MOISÉS Y LOS APÓSTOLES.
NACE UN PUEBLO SAGRADO

XI Domingo Ordinario

 

«Si de veras escucháis mi voz y guardáis mi alianza, entre todos los pueblos seréis mi propiedad... Serési un pueblo sagrado» (Éxodo 19,2). Moisés había sido elegido por el Señor que le habló en Horeb. Le confió que había visto la opresión de su pueblo en Egipto, y por eso le enviaba al Faraón para que lo dejara salir de Egipto. Dile al faraón: «Deja marchar a mi pueblo para que me rinda culto». Salió por fin el pueblo de Israel de Egipto y caminó por el desierto hacia el Sinaí, monte de Dios.

Subió Moisés hacia Dios, como mediador, a quien el Señor quería acreditar ante su pueblo. Es el estilo de Dios. Después de la esplendorosa vida mística de santa Teresa antes de comenzar la reforma, cesaron los fenómenos visibles y espectaculares. Mientras ella estaba pensando esto, le dijo el Señor: «Bastante crédito tienes para lo que yo pretendo».

Desde la elección de Abrahán Dios sueña con un pueblo suyo. Errantes los primeros patriarcas y probada y aquilatada su fe, va a manifestarse lo que era promesa y esperanza en realidad: Va a nacer el pueblo de Dios.

Dios quiere comunicar sus grandes riquezas a ese pueblo, confiarle sus secretos, y hacerlo portavoz de su palabra a toda la tierra. El pueblo, a su vez, se tiene que comprometer a guardar la alianza. Les recuerda lo que ha hecho con ellos sacándolos de la esclavitud de Egipto, y cómo les ha llevado sobre alas de águila hasta él. En medio de truenos y relámpagos y en una nube oscura, mientras el toque de la trompeta crecía en intensidad, Moisés hablaba y Dios le respondía con el trueno.
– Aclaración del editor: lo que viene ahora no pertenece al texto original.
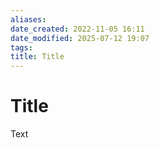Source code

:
 ```yaml
---
aliases: 
date_created: 2022-11-05 16:11
date_modified: 2025-07-12 19:07
tags: 
title: Title
---
```


# Title

Text
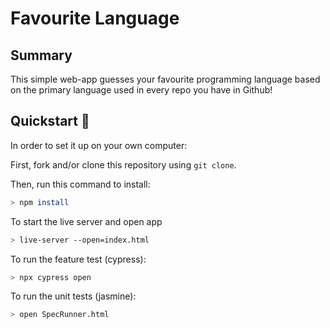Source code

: # Favourite Language 

## Summary
This simple web-app guesses your favourite programming language based on the primary language used in every repo you have in Github!


## Quickstart :runner:

In order to set it up on your own computer:

First, fork and/or clone this repository using ```git clone```.

Then, run this command to install:
```bash
> npm install
```
To start the live server and open app
```bash
> live-server --open=index.html
```

To run the feature test (cypress):
```bash
> npx cypress open
```

To run the unit tests (jasmine):
```bash
> open SpecRunner.html 
```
Lo que Dios decía a Moisés este lo transmitía al pueblo. Todo el pueblo a una voz respondió. «Haremos cuanto dice el Señor». Era la aceptación de la Alianza.

«Jesús se compadeció de las gentes porque estaban extenuadas y abandonadas, como ovejas sin pastor» (mateo 9,36). Eran gentes y multitud, pero aún no formaban pueblo, porque no tenían pastor. El pastor es el que asegura la unidad del pueblo, el mismo fin del pueblo, el crecimiento y la prosperidad del pueblo.
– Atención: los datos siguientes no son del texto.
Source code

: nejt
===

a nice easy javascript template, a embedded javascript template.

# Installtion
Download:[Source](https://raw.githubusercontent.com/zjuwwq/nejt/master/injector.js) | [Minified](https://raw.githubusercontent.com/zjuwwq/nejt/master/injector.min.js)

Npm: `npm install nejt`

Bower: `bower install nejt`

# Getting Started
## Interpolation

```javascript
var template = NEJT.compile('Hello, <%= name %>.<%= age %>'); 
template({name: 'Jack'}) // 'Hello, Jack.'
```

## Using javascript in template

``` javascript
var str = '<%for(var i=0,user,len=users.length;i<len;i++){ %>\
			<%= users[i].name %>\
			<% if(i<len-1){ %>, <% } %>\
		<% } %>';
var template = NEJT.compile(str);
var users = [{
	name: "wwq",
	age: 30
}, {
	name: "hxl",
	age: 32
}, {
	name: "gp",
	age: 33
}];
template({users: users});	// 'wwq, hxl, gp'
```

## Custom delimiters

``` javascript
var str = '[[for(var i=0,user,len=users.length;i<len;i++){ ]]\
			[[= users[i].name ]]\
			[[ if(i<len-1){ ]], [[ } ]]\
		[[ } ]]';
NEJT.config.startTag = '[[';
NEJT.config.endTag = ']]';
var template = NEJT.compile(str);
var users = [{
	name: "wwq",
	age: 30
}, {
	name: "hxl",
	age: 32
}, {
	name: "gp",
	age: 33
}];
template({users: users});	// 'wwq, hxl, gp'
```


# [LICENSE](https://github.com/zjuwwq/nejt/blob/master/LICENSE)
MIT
La misma multitud que no tiene pastor, es la mies abundante sin braceros que la cultiven. El llamamiento de los doce discípulos sugiere el recuerdo de la vocación de Moisés para ejercer la misión de mediador. Mateo nos da los nombres de estos apóstoles, mediadores entre Dios y su pueblo, al que tienen que cuidar, apacentar, cultivar como mies y llevar hasta la cumbre del cumplimiento de la Alianza con el Señor, como Moisés. Moisés es el mediador de la antigua alianza, los apóstoles los de la nueva en la sangre de Cristo.

Con el Salmo 99 nos profesamos su pueblo y ovejas de su rebaño, por lo cual aclamamos al Señor y le servimos con alegría, porque él por misericordia nos hizo y somos, por lo tanto, suyos. «La prueba de que Dios nos ama es que Cristo murió por nosotros» (Romanos 5,6).

Ofrezcámonos a ayudarle aliviando la penuria de trabajadores, para que colaborando con el Espíritu, llegue más pronto su reino al mundo. Y roguemos que «el Señor de la mies mande trabajadores a la mies». Que «curen enfermos, resuciten muertos, limpien leprosos, arrojen demonios». Y que lo hagan gratis, es decir, sin esperar recompensas, sin miras humanas, sin discordias ni rivalidades, sin resentimientos ni envidias, con vocación y entrega, sin horas de ministerio como los asalariados. Entregados y generosos, con cariño y entrañas maternas. Trabajadores ministeriales que ofrezcan el sacrificio por la Iglesia y por el mundo. Trabajadores religiosos que se inmole y se gasten y desgasten generosamente y con gratuidad, a lo san Pablo ( 2 Cor 12,15). Trabajadores laicos en el hogar, en la familia, en el trabajo, en la oficina, en la amistad, en el dolor y en la enfermedad. Trabajadores que aproximen el reino de Dios para que el mundo se salve.